▶ **Data for this task**:
----------------

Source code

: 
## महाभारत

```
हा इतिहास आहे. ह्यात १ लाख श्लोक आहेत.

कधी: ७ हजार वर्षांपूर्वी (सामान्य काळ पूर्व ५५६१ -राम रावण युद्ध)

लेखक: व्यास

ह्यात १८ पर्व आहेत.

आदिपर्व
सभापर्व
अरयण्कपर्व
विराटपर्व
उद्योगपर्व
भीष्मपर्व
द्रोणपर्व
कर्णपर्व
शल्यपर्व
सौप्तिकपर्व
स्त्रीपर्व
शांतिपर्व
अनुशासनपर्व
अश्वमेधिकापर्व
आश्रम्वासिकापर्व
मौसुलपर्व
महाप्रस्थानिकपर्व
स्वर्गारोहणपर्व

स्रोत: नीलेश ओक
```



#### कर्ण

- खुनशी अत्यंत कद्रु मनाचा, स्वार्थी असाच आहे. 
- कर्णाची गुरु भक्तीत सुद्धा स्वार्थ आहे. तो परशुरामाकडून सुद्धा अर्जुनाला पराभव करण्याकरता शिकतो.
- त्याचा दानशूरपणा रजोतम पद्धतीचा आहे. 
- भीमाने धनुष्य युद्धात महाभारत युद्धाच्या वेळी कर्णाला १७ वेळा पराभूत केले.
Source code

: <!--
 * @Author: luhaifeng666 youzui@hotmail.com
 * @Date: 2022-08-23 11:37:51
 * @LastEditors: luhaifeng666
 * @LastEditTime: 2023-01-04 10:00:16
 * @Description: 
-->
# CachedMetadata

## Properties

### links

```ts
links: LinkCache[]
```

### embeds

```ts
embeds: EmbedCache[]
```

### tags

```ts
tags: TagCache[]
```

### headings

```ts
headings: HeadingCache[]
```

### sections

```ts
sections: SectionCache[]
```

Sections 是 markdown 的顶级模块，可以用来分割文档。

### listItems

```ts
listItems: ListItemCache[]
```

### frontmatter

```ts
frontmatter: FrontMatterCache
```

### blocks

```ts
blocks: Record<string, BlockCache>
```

----------------

▶ **Description of the task**: Please provide an exact transcription of each line from the one holding "### frontmatter" through the final line of the data above.

▶ **Response for this exercise**:
### frontmatter

```ts
frontmatter: FrontMatterCache
```

### blocks

```ts
blocks: Record<string, BlockCache>
```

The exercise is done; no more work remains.